Task brief
Set down exactly the lines that run from the line with "The pipeline is demonstrated below." to the end of the data, and nothing else.

Stored records
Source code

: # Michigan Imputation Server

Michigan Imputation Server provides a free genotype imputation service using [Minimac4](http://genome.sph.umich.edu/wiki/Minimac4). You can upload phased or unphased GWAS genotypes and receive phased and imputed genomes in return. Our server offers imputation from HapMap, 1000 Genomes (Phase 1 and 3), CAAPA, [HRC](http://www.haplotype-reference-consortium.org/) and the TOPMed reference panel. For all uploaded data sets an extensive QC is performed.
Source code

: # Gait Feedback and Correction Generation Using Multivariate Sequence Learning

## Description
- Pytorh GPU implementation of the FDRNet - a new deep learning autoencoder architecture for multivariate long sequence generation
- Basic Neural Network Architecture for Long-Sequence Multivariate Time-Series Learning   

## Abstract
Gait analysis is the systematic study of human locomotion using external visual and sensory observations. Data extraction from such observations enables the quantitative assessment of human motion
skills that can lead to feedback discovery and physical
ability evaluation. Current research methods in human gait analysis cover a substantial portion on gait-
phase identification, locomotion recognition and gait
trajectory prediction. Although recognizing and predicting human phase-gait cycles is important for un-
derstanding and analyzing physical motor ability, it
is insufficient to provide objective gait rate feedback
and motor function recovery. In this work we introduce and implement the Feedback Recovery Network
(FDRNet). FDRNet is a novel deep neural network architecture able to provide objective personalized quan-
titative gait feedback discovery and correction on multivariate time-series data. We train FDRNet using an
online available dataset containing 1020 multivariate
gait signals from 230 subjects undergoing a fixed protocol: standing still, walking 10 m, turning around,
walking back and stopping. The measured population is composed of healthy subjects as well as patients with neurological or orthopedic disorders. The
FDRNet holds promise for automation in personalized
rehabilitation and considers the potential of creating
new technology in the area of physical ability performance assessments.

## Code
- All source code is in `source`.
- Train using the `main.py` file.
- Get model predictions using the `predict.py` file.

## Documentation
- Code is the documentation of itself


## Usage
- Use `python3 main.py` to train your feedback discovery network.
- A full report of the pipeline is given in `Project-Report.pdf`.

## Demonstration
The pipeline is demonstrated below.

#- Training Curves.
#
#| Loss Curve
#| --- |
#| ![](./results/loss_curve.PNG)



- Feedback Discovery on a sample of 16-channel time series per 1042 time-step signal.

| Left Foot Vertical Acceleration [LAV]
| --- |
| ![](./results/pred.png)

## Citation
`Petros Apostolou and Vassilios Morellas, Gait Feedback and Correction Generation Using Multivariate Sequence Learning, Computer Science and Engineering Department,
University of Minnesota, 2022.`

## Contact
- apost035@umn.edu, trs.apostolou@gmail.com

Written solution
The pipeline is demonstrated below.

#- Training Curves.
#
#| Loss Curve
#| --- |
#| ![](./results/loss_curve.PNG)



- Feedback Discovery on a sample of 16-channel time series per 1042 time-step signal.

| Left Foot Vertical Acceleration [LAV]
| --- |
| ![](./results/pred.png)

## Citation
`Petros Apostolou and Vassilios Morellas, Gait Feedback and Correction Generation Using Multivariate Sequence Learning, Computer Science and Engineering Department,
University of Minnesota, 2022.`

## Contact
- apost035@umn.edu, trs.apostolou@gmail.com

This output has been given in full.